The interviewer does not want you to express either too much indifference or too much sympathy for those you have had to fire. Tell the interviewer how you discussed the employee's shortcomings with him several times and tried to help him improve, but as a last resort, you had no choice but to fire the person.
Question 76: How do you motivate employees?
There is not a simple way to motivate all people due to the vast number of personality types and situations in which people work. The best answer is one that tells the interviewer that each employee must be uniquely motivated. You should offer several examples of situations where employees were successfully motivated.
Question 77: What is your management philosophy?
Your management philosophy should be one that is fair and balanced, meaning that you are neither a dictator nor a pushover.

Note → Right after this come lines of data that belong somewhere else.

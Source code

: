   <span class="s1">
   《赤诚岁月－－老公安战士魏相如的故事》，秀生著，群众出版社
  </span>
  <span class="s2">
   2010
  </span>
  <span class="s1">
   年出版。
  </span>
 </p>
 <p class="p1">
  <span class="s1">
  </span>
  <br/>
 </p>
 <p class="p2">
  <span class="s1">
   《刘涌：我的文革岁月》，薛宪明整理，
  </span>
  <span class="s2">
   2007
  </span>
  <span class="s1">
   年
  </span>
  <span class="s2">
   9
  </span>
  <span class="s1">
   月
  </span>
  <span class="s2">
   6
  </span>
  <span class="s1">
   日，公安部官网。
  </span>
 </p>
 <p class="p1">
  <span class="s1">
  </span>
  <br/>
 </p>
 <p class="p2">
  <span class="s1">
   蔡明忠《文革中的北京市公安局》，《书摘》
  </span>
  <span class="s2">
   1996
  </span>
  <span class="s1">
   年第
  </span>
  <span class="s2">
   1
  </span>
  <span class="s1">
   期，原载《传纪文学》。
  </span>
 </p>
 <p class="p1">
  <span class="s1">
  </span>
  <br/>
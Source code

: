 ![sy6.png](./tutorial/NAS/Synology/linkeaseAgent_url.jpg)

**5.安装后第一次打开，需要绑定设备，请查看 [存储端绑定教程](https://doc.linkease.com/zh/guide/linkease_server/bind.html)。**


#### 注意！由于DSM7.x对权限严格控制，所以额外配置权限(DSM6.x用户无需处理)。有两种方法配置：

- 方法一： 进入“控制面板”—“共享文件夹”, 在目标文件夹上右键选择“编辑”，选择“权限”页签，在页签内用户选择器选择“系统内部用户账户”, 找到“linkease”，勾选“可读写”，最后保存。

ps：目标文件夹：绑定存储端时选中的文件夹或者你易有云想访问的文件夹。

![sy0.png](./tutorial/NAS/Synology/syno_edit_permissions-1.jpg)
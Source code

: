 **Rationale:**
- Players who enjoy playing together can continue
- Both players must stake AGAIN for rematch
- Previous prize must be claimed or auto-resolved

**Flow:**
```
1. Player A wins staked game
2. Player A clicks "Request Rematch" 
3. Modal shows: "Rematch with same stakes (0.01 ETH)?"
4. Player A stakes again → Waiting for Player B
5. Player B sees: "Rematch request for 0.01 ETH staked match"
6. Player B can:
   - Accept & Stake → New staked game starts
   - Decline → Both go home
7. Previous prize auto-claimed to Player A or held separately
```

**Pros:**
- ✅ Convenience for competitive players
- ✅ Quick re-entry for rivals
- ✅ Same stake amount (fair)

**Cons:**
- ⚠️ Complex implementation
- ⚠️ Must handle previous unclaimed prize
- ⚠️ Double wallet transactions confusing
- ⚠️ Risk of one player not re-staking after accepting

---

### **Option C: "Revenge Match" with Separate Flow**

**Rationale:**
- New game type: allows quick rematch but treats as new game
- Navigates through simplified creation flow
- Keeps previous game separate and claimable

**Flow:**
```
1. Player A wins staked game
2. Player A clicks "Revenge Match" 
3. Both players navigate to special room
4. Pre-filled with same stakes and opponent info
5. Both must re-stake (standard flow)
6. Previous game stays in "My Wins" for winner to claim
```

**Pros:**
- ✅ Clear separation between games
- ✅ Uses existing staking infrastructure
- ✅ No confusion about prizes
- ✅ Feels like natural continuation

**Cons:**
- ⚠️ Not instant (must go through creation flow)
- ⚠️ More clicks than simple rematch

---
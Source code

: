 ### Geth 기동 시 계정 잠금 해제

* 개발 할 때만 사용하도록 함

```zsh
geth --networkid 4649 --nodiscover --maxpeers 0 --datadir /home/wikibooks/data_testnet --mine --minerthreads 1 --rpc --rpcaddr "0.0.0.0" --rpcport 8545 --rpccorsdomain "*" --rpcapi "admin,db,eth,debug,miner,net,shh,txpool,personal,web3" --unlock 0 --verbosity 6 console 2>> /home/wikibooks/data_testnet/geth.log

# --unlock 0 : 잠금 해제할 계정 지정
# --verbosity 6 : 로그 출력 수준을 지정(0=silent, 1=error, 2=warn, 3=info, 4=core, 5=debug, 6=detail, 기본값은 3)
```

Good answer: "I believe that a manager's job is to balance company goals with worker satisfaction in order to make the operation as efficient and profitable as possible. This means hiring the right people, delegating work as needed, treating all workers fairly and motivating them to do the best job possible. A good manager must also try to anticipate problems before they happen and in order to accomplish this, one cannot be a dictator or distant and reserved from his subordinates, as they will not be properly motivated to assist in this process."
Question 78: What type of management style do you believe is most effective?
Generally, managers should not be dictators or pushovers. Sample answer: "I believe that a manager's job is to balance company goals with worker satisfaction in order to make the operation as efficient and profitable as possible. For example, a big part of Wal-Mart's success is the management philosophy of Sam Walton, who believed taking care of his employees was just as important as taking care of his customers. You don't see that much anymore, which is why so many companies are not nearly as profitable as they could be."
Note that many companies do not place very much importance on employee satisfaction and therefore, the sample answer above might not get you the job. If you can, research a company before the interview to find out more about its culture in order to formulate an answer that will impress the interviewer.
Question 79: What experiences have influenced your management style?
Tell the interviewer about a past experience or two that influenced the way you manage. Sample answer: "When I was an entry level manager at Acme, there was an extremely abrasive and rude executive who had thoroughly intimidated his employees, and they in turn couldn't stand him. As a result, employee turnover was around 80 percent. The company spent a fortune hiring and firing new sales and marketing professionals, who were unmotivated to do a good job and lasted maybe a year before they became fed up with the tyrannical boss and resigned. As a result, our branch office was the lowest performing division in the country and I don't think the people at corporate headquarters ever understood why. This experience taught me that one must be approachable and listen to subordinates in order to be an effective manager. When I left Acme, and became CEO of XYZ Industries, I made sure that the sales and marketing staff were well trained and motivated, and felt free to come to me with their problems and suggestions. As a result, my division was ranked in the top 10 percent each year that I was CEO and employee turnover was extremely low."
Question 80: Who have you patterned your management style after?
Think of a manager you have worked under or have learned about and tell the interviewer why you admire his or her management style.
Good answer: "I patterned my management style after Frank Johnson, who was the CEO of Acme Corporation. I did so because he was the most effective manager I have ever known. His subordinates loved him, and worked hard for him. As a result, the company had a very low turnover rate and profits were very high. I think this was because the employees were so motivated to do a good job for him. He was very fair and friendly to the staff, but he wasn't a pushover. He required his employees to respect him, but they were not afraid to approach him and give input, and he would listen to them and adopt their suggestions much of the time. I was an entry level manager at the time and I decided back then I was going to adopt his management philosophy because I think it was why Acme was and still is the industry leader and considered to be one of the top companies to work for."